PROBLEM REQUIREMENTS: Go through the records and report each line in which the word "bounds" occurs.

GIVEN ENTRIES:
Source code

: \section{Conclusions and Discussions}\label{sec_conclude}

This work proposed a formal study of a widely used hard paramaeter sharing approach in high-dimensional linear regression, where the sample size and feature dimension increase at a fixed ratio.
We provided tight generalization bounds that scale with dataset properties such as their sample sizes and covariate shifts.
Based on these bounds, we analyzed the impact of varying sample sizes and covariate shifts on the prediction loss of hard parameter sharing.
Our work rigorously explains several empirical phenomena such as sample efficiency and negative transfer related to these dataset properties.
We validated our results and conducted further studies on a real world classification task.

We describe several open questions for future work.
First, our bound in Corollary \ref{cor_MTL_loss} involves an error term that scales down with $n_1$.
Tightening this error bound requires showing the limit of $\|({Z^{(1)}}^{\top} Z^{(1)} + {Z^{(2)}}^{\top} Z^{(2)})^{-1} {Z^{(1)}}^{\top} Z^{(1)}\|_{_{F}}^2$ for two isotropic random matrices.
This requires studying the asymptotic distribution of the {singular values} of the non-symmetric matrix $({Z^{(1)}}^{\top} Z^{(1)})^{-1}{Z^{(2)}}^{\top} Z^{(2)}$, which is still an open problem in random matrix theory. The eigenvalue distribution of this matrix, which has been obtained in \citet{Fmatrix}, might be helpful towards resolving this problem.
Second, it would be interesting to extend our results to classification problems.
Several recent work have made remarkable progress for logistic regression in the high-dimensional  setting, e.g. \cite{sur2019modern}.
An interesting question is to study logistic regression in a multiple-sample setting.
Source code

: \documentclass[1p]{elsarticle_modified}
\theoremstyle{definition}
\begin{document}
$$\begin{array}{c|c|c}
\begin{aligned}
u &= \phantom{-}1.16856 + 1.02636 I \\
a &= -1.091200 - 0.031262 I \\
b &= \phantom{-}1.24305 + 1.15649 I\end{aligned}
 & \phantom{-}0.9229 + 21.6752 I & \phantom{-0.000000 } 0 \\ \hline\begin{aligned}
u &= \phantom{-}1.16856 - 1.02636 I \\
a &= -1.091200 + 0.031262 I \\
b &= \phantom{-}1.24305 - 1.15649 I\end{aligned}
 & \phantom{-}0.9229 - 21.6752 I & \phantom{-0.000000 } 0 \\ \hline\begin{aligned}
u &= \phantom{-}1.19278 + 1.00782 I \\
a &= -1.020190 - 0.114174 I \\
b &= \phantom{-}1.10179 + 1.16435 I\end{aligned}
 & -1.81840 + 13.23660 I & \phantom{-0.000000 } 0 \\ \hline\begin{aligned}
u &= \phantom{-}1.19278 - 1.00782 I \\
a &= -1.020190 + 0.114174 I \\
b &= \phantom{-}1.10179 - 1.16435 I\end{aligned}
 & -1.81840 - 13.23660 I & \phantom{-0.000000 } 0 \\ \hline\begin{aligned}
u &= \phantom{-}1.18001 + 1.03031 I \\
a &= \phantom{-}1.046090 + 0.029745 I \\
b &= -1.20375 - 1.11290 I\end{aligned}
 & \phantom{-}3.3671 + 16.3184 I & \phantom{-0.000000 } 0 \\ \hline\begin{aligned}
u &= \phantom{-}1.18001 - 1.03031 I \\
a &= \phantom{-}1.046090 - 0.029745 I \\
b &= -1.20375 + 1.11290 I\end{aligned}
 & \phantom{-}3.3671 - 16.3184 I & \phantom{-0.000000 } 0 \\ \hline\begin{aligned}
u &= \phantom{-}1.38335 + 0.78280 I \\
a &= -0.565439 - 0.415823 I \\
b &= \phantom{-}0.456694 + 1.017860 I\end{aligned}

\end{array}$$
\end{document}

---

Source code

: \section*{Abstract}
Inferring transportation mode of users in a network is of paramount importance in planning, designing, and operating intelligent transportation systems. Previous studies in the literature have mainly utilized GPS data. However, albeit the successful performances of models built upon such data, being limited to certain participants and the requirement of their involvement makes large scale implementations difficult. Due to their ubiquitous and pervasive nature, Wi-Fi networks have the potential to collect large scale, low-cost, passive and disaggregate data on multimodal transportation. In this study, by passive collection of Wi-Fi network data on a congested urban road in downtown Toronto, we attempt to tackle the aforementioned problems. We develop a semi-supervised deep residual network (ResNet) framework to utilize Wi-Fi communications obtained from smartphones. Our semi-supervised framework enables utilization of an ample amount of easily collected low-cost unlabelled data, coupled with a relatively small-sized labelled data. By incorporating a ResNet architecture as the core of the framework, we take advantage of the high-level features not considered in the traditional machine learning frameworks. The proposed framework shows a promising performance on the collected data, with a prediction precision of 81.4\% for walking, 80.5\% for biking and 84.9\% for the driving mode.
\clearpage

...

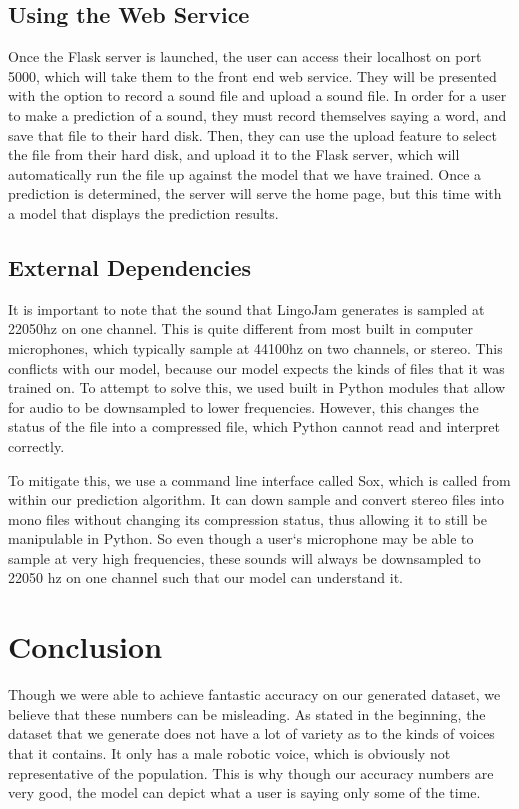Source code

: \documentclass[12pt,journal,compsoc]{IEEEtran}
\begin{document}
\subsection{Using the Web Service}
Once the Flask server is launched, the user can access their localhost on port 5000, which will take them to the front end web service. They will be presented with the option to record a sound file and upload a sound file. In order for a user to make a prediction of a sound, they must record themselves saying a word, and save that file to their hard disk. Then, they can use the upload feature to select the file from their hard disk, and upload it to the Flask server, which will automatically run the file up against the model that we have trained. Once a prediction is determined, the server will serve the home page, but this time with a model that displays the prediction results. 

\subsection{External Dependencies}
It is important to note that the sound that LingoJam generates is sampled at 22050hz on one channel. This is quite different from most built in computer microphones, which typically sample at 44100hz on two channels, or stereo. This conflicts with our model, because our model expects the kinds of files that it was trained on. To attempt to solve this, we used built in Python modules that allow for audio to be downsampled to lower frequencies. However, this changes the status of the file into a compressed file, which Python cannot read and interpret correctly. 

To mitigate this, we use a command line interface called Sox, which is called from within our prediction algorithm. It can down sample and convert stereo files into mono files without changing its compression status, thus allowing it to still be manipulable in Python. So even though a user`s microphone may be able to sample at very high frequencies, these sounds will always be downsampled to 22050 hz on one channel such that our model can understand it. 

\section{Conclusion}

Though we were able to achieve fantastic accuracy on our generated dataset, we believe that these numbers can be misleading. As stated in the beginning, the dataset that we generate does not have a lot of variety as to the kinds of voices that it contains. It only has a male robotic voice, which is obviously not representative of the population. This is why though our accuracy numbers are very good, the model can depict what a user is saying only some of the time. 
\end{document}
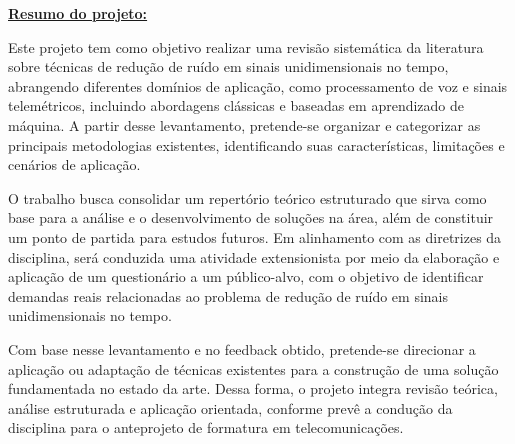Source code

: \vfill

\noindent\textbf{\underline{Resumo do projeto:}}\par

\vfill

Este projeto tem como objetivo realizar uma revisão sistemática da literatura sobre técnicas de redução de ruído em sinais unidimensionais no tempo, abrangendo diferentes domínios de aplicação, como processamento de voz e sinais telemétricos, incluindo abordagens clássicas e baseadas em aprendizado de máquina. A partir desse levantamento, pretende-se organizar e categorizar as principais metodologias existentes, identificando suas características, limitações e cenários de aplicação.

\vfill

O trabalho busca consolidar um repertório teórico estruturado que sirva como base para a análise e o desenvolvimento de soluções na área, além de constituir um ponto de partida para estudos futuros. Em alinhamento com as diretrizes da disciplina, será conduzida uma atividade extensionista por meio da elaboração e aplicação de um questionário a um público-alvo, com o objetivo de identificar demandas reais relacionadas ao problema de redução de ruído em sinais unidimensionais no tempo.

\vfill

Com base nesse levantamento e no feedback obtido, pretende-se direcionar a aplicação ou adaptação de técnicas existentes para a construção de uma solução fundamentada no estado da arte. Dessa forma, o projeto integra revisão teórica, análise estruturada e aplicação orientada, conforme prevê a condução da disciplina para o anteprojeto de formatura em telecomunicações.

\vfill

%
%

RESPONSE TO THIS EXERCISE:
We provided tight generalization bounds that scale with dataset properties such as their sample sizes and covariate shifts.
Based on these bounds, we analyzed the impact of varying sample sizes and covariate shifts on the prediction loss of hard parameter sharing.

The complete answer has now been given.